MPP bulk loading in DatabaseConnector::insertTable

Ajit_Londhe · February 22, 2018, 6:13pm

Hi all,

Just wanted to highlight a new feature I’ve added to the DatabaseConnector R package: the ability to bulk load large data to a new permanent table in PDW or Redshift using methods more efficient than insert statements, which are notoriously slow in those systems.

In PDW, the DwLoader tool is the most efficient way to bulk load data, while in Redshift, it’s the load to S3/run COPY command.

Per @anthonysena 's suggestion, I’d like to open this up to users/developers of other MPP systems (Netezza, Impala, BigQuery). @tomwhite @Gowtham_Rao @Robert_Carroll @MatthewYoungLai – do you think there’s analogous bulk loading techniques that would be useful to add to DatabaseConnector for inserting data?

Here’s how the current setup is for PDW and Redshift:

bulk data insert with Redshift or PDW – with parameter explicitly set
insertTable(connection = connection, tableName = "scratch.somedata", data = data, dropTableIfExists = TRUE, createTable = TRUE, tempTable = FALSE, useMppBulkLoad = TRUE)

bulk data insert with Redshift or PDW – with system environment variable set
This is useful when utilizing other OHDSI R packages that leverage insertTable but aren’t designed to try MPP bulk loading

Sys.setenv("USE_MPP_BULK_LOAD" = TRUE) insertTable(connection = connection, tableName = "scratch.somedata", data = data, dropTableIfExists = TRUE, createTable = TRUE, tempTable = FALSE)

In PDW, you need to set (and have the application installed locally):
Sys.setenv("DWLOADER_PATH" = "C:/Program Files/Microsoft SQL Server Parallel Data Warehouse/100/DWLoader.exe")

In Redshift you need to set Amazon S3 credentials:
Sys.setenv("AWS_ACCESS_KEY_ID" = "some_access_key_id", "AWS_SECRET_ACCESS_KEY" = "some_secret_access_key", "AWS_DEFAULT_REGION" = "some_aws_region", "AWS_BUCKET_NAME" = "some_bucket_name", "AWS_OBJECT_KEY" = "some_object_key", "AWS_SSE_TYPE" = "server_side_encryption_type")

Thanks,
Ajit

Robert_Carroll · April 20, 2018, 8:29pm

Great question. I haven’t tried any bulk loading directly through R.

The nzload utility is commonly used for bulk loading from command line; I’m not sure how easy it would be to integrate into the R setting.

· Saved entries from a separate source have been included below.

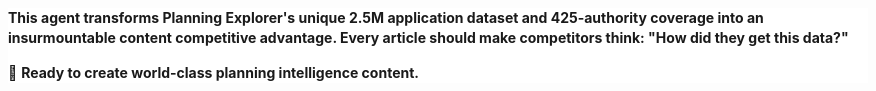 
**This agent transforms Planning Explorer's unique 2.5M application dataset and 425-authority coverage into an insurmountable content competitive advantage. Every article should make competitors think: "How did they get this data?"**

🚀 **Ready to create world-class planning intelligence content.**
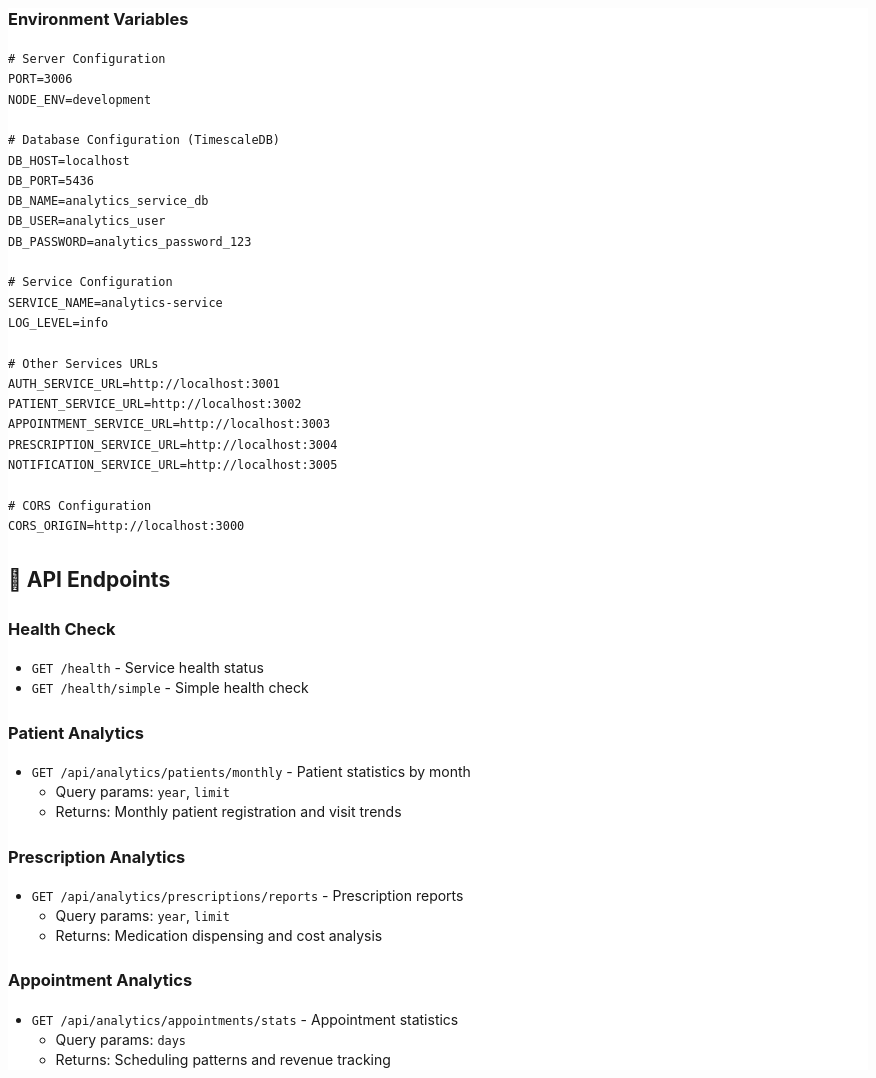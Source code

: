 ### Environment Variables

```env
# Server Configuration
PORT=3006
NODE_ENV=development

# Database Configuration (TimescaleDB)
DB_HOST=localhost
DB_PORT=5436
DB_NAME=analytics_service_db
DB_USER=analytics_user
DB_PASSWORD=analytics_password_123

# Service Configuration
SERVICE_NAME=analytics-service
LOG_LEVEL=info

# Other Services URLs
AUTH_SERVICE_URL=http://localhost:3001
PATIENT_SERVICE_URL=http://localhost:3002
APPOINTMENT_SERVICE_URL=http://localhost:3003
PRESCRIPTION_SERVICE_URL=http://localhost:3004
NOTIFICATION_SERVICE_URL=http://localhost:3005

# CORS Configuration
CORS_ORIGIN=http://localhost:3000
```

## 📡 API Endpoints

### Health Check
- `GET /health` - Service health status
- `GET /health/simple` - Simple health check

### Patient Analytics
- `GET /api/analytics/patients/monthly` - Patient statistics by month
  - Query params: `year`, `limit`
  - Returns: Monthly patient registration and visit trends

### Prescription Analytics
- `GET /api/analytics/prescriptions/reports` - Prescription reports
  - Query params: `year`, `limit`
  - Returns: Medication dispensing and cost analysis

### Appointment Analytics
- `GET /api/analytics/appointments/stats` - Appointment statistics
  - Query params: `days`
  - Returns: Scheduling patterns and revenue tracking
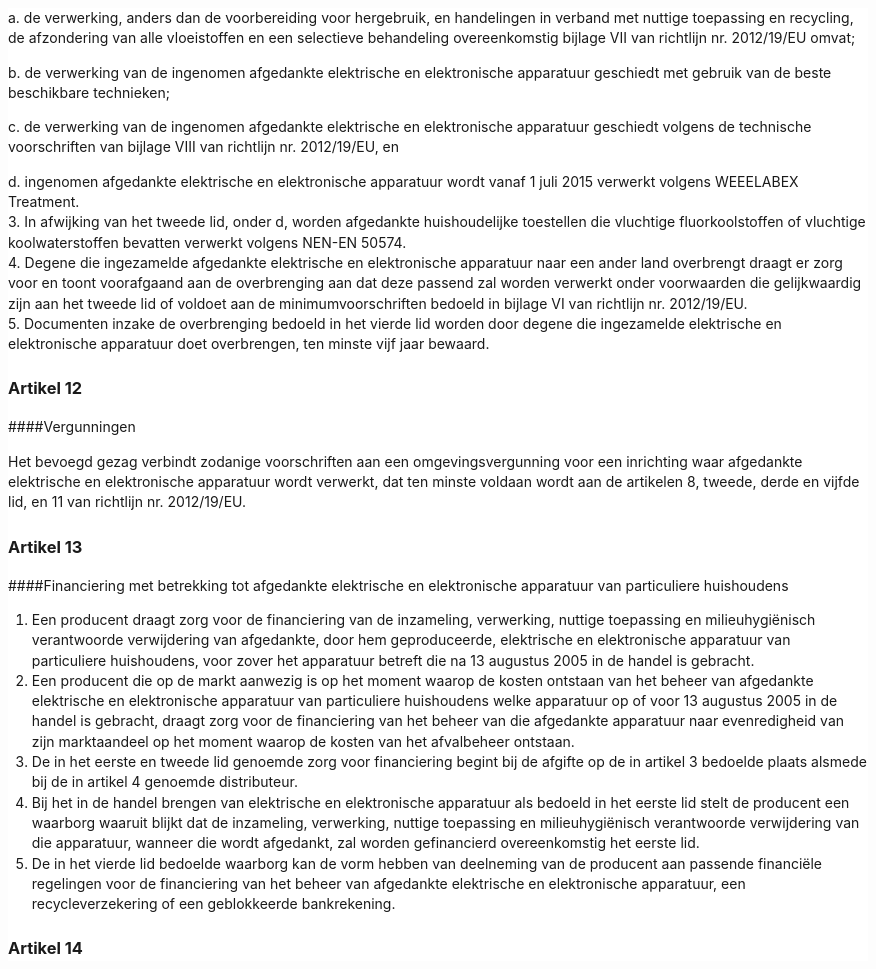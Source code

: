a. de verwerking, anders dan de voorbereiding voor hergebruik, en handelingen in verband met nuttige toepassing en recycling, de afzondering van alle vloeistoffen en een selectieve behandeling overeenkomstig bijlage VII van richtlijn nr. 2012/19/EU omvat;  

b. de verwerking van de ingenomen afgedankte elektrische en elektronische apparatuur geschiedt met gebruik van de beste beschikbare technieken;  

c. de verwerking van de ingenomen afgedankte elektrische en elektronische apparatuur geschiedt volgens de technische voorschriften van bijlage VIII van richtlijn nr. 2012/19/EU, en  

d. ingenomen afgedankte elektrische en elektronische apparatuur wordt vanaf 1 juli 2015 verwerkt volgens WEEELABEX Treatment.     
3.  In afwijking van het tweede lid, onder d, worden afgedankte huishoudelijke toestellen die vluchtige fluorkoolstoffen of vluchtige koolwaterstoffen bevatten verwerkt volgens NEN-EN 50574.   
4.  Degene die ingezamelde afgedankte elektrische en elektronische apparatuur naar een ander land overbrengt draagt er zorg voor en toont voorafgaand aan de overbrenging aan dat deze passend zal worden verwerkt onder voorwaarden die gelijkwaardig zijn aan het tweede lid of voldoet aan de minimumvoorschriften bedoeld in bijlage VI van richtlijn nr. 2012/19/EU.   
5.  Documenten inzake de overbrenging bedoeld in het vierde lid worden door degene die ingezamelde elektrische en elektronische apparatuur doet overbrengen, ten minste vijf jaar bewaard.  

### Artikel  12  

####Vergunningen

Het bevoegd gezag verbindt zodanige voorschriften aan een omgevingsvergunning voor een inrichting waar afgedankte elektrische en elektronische apparatuur wordt verwerkt, dat ten minste voldaan wordt aan de artikelen 8, tweede, derde en vijfde lid, en 11 van richtlijn nr. 2012/19/EU. 

### Artikel  13  

####Financiering met betrekking tot afgedankte elektrische en elektronische apparatuur van particuliere huishoudens

1.  Een producent draagt zorg voor de financiering van de inzameling, verwerking, nuttige toepassing en milieuhygiënisch verantwoorde verwijdering van afgedankte, door hem geproduceerde, elektrische en elektronische apparatuur van particuliere huishoudens, voor zover het apparatuur betreft die na 13 augustus 2005 in de handel is gebracht.   
2.  Een producent die op de markt aanwezig is op het moment waarop de kosten ontstaan van het beheer van afgedankte elektrische en elektronische apparatuur van particuliere huishoudens welke apparatuur op of voor 13 augustus 2005 in de handel is gebracht, draagt zorg voor de financiering van het beheer van die afgedankte apparatuur naar evenredigheid van zijn marktaandeel op het moment waarop de kosten van het afvalbeheer ontstaan.   
3.  De in het eerste en tweede lid genoemde zorg voor financiering begint bij de afgifte op de in artikel 3 bedoelde plaats alsmede bij de in artikel 4 genoemde distributeur.   
4.  Bij het in de handel brengen van elektrische en elektronische apparatuur als bedoeld in het eerste lid stelt de producent een waarborg waaruit blijkt dat de inzameling, verwerking, nuttige toepassing en milieuhygiënisch verantwoorde verwijdering van die apparatuur, wanneer die wordt afgedankt, zal worden gefinancierd overeenkomstig het eerste lid.   
5.  De in het vierde lid bedoelde waarborg kan de vorm hebben van deelneming van de producent aan passende financiële regelingen voor de financiering van het beheer van afgedankte elektrische en elektronische apparatuur, een recycleverzekering of een geblokkeerde bankrekening.  

### Artikel  14  
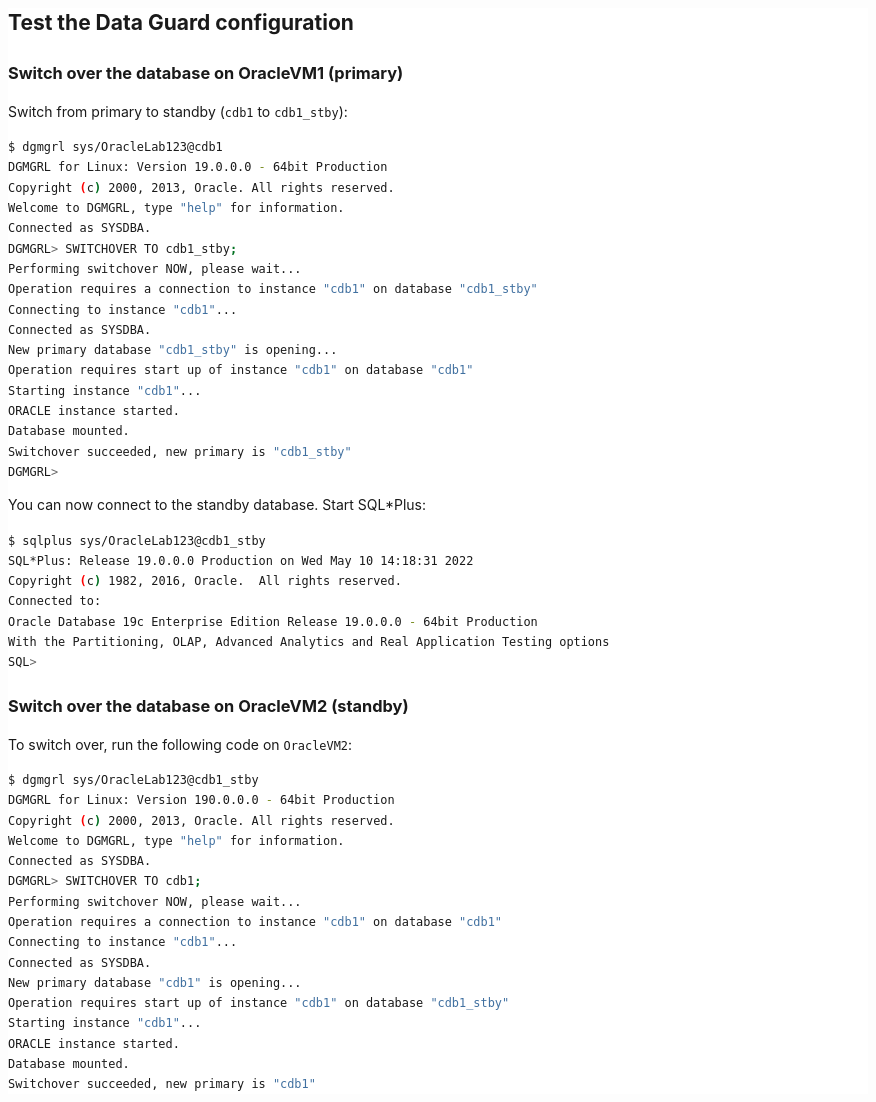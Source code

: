 ## Test the Data Guard configuration

### Switch over the database on OracleVM1 (primary)

Switch from primary to standby (`cdb1` to `cdb1_stby`):

```bash
$ dgmgrl sys/OracleLab123@cdb1
DGMGRL for Linux: Version 19.0.0.0 - 64bit Production
Copyright (c) 2000, 2013, Oracle. All rights reserved.
Welcome to DGMGRL, type "help" for information.
Connected as SYSDBA.
DGMGRL> SWITCHOVER TO cdb1_stby;
Performing switchover NOW, please wait...
Operation requires a connection to instance "cdb1" on database "cdb1_stby"
Connecting to instance "cdb1"...
Connected as SYSDBA.
New primary database "cdb1_stby" is opening...
Operation requires start up of instance "cdb1" on database "cdb1"
Starting instance "cdb1"...
ORACLE instance started.
Database mounted.
Switchover succeeded, new primary is "cdb1_stby"
DGMGRL>
```

You can now connect to the standby database. Start SQL*Plus:

```bash
$ sqlplus sys/OracleLab123@cdb1_stby
SQL*Plus: Release 19.0.0.0 Production on Wed May 10 14:18:31 2022
Copyright (c) 1982, 2016, Oracle.  All rights reserved.
Connected to:
Oracle Database 19c Enterprise Edition Release 19.0.0.0 - 64bit Production
With the Partitioning, OLAP, Advanced Analytics and Real Application Testing options
SQL>
```

### Switch over the database on OracleVM2 (standby)

To switch over, run the following code on `OracleVM2`:

```bash
$ dgmgrl sys/OracleLab123@cdb1_stby
DGMGRL for Linux: Version 190.0.0.0 - 64bit Production
Copyright (c) 2000, 2013, Oracle. All rights reserved.
Welcome to DGMGRL, type "help" for information.
Connected as SYSDBA.
DGMGRL> SWITCHOVER TO cdb1;
Performing switchover NOW, please wait...
Operation requires a connection to instance "cdb1" on database "cdb1"
Connecting to instance "cdb1"...
Connected as SYSDBA.
New primary database "cdb1" is opening...
Operation requires start up of instance "cdb1" on database "cdb1_stby"
Starting instance "cdb1"...
ORACLE instance started.
Database mounted.
Switchover succeeded, new primary is "cdb1"
```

Using the standard drivers, there is a remote external table option that might be more feasible. I took a look at the code and seems like the remote external table option would work well given the use of saving local tables to upload without requiring a special utility. See this page and the “Remote transient external tables” section at the bottom.